Keoghs has defended the first reported decision testing the parameters of the rules on QOCS exceptions in Scotland, in the case of Lennox v Iceland Foods Limited. The decision provides clarification on how courts may define ‘manifestly unreasonable’ when deciding whether to apply QOCS in future cases.
Historically, expenses followed success. In Scottish personal injury actions, we have moved away from this maxim and now QOCS applies, as it has done in England and Wales for many years. Following the introduction of the Civil Litigation (Expenses and Group Proceedings) (Scotland) Act 2018, there are now limited circumstances in which a defender is entitled to recover their costs (Section 8(4)).
In circumstances where the defender wants to seek to recover their costs, they must show that:-
Following a successful defence in the case of Helen Lennox v Iceland Foods Limited, the defender sought to argue that the claimant had behaved in a manifestly unreasonable manner and that the proceedings had been conducted in what amounted to an abuse of process. Keoghs sought to argue that the claim had no real prospect of success and that the Court ought to disapply QOCS in the circumstances.
The crux of the argument was that the claimant had set out a written case in the pleadings and had failed to take steps to attempt to prove that case with the required evidence. The claimant had been invited to discontinue on several occasions through the course of claim.
The facts were that the claimant tripped over shopping baskets which had been left at the head of a checkout in the defender’s store. Only the claimant and her daughter gave evidence. The claimant said that the defender had failed to adhere to its own policy for removing hazards but did not lead evidence in relation to any policy. The claimant relied entirely on CCTV evidence to demonstrate a breach of the Occupiers’ Liability (Scotland) Act 1960 – a failure to take reasonable care to keep the store free from hazards. Ultimately, in a short ex tempore decision, the Sheriff found that the CCTV did not demonstrate a lack of reasonable care on the part of the defender. It showed an employee of the defender having inspected the area around three minutes before the incident, and prior to the baskets being left.
The defender’s subsequent application to disapply QOCS was refused. The decision is the first published under the new court rules (Ordinary Cause Rule 31A). It is helpful as it sets out how the Court is likely to approach similar motions in future. The decision clarifies the Court’s approach to the meaning of “manifestly unreasonable” and also conduct which might amount to an abuse of process.
The Sheriff found that the term “manifestly unreasonable” is not complicated, it is something which is “obviously unreasonable”. It is a high test and the circumstances are likely to be exceptional. Manifestly unreasonable was to be distinguished from abuse of process otherwise there was no necessity for the alternative provision.

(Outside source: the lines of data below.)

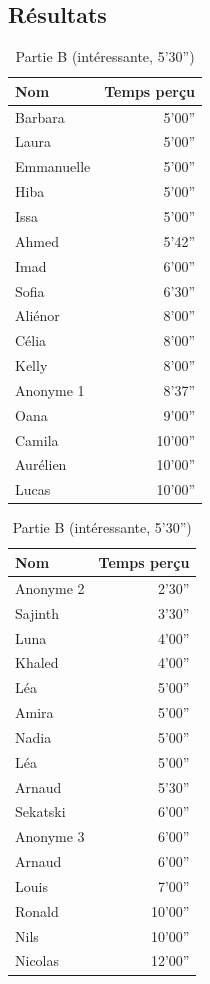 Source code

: \documentclass[12pt,fleqn,oneside,openany]{book} %
\begin{document}

\subsection{Résultats} \label{ssec:resultats1}

\begin{table}[h!]
\centering
\begin{minipage}[t]{.49\textwidth}
    \caption{Partie A (ennuyeuse, 5'20'')} \label{tbl:exp1.1A}
	\begin{tabular}{lr}
		\toprule 
		\textbf{Nom} & \textbf{Temps perçu}\\ \midrule
		Barbara & 5'00'' \\
		Laura & 5'00'' \\
		Emmanuelle & 5'00'' \\
		Hiba & 5'00'' \\
		Issa & 5'00'' \\
		Ahmed & 5'42'' \\
		Imad & 6'00'' \\
		Sofia & 6'30'' \\
		Aliénor & 8'00'' \\
		Célia & 8'00'' \\
		Kelly & 8'00'' \\
		Anonyme 1 & 8'37'' \\
		Oana & 9'00'' \\
		Camila & 10'00'' \\
		Aurélien & 10'00'' \\
		Lucas & 10'00'' \\ \bottomrule
	\end{tabular}
\end{minipage}
\hfill
\begin{minipage}[t]{.49\textwidth}
	\caption{Partie B (intéressante, 5'30'')} \label{tbl:exp1.1B}
    \begin{tabular}{lr}
		\toprule
		\textbf{Nom} & \textbf{Temps perçu} \\ \midrule
		Anonyme 2 & 2'30'' \\
		Sajinth & 3'30'' \\
		Luna & 4'00'' \\
		Khaled & 4'00'' \\
		Léa & 5'00'' \\
		Amira & 5'00'' \\
		Nadia & 5'00'' \\
		Léa & 5'00'' \\
		Arnaud & 5'30'' \\
		Sekatski & 6'00'' \\
		Anonyme 3 & 6'00'' \\
		Arnaud & 6'00'' \\
		Louis & 7'00'' \\
		Ronald & 10'00'' \\
		Nils & 10'00'' \\
		Nicolas & 12'00'' \\ \bottomrule
	\end{tabular}
\end{minipage}
\end{table}
\end{document}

The Sheriff accepted that an abuse of process was as defined in Macphail’s Sheriff Court Practice:-
“…misuse of the procedure of the Court in a way which…would nevertheless be manifestly unfair to a party to the litigation, or would otherwise bring the administration of justice into disrepute among right-thinking people. The circumstances in which abuse of process can arise are very varied. It is an abuse of process for a Pursuer unreasonably to initiate or continue an action when it has no or substantially no chance of success…The concept of an abuse of process would include the making of false statements of fact based on fabricated documents, but it is not confined to fraud…The essential question is whether the action compromises the integrity of the Court’s procedures. It might do so if it wastefully occupied the time and resources of the Court if the claim was obviously without merit”
The Sheriff found that the claimant had not acted manifestly unreasonably on the basis that the Court might have interpreted the CCTV in a different way, resulting in the claimant succeeding with her claim. In addition, it followed that there was no abuse of process as this was not a case which the Sheriff felt had no or substantially no chance of success.
This is the first reported decision testing the parameters of the rules on QOCS exceptions in Scotland. Perhaps that is not a surprise. QOCS exceptions are by their very nature, exceptional. Around 18 months after their introduction, we continue to await clarification around the fraud exception and what amounts to “a fraudulent misrepresentation in connection with the claim”.
The term “abuse of process” is well known in Scotland. Although the circumstances are varied, abuse of process is typically associated with conduct of a more egregious nature and the description of it in the quotation above amounting to the raising or continuing with a court action without real prospect of success might on one view be an oversimplification of the underlying case precedent. Abuse of process is ordinarily understood to be a matter of some significance. It is likely that only the most plainly unmeritorious claims will be considered in this category.
However, the decision takes us a small step forward in understanding how the Scottish specialist personal injury Court will determine what amounts to manifestly unreasonable behaviour. The Court reiterated that each case will be considered on its own facts and circumstances, and that what it is concerned with is obviously unreasonable behaviour. Could the pursuit or persistence of an unmeritorious claim be obviously unreasonable? The test is described as a high one. Clearly, any claim featuring a material factual dispute will not meet the test but it will be of real interest to defenders to see whether the Court might in future provide any disincentive to claimants, empowered by QOCS, from pursuing poor claims where any reasonable assessment of the evidence would conclude that it was bound to fail.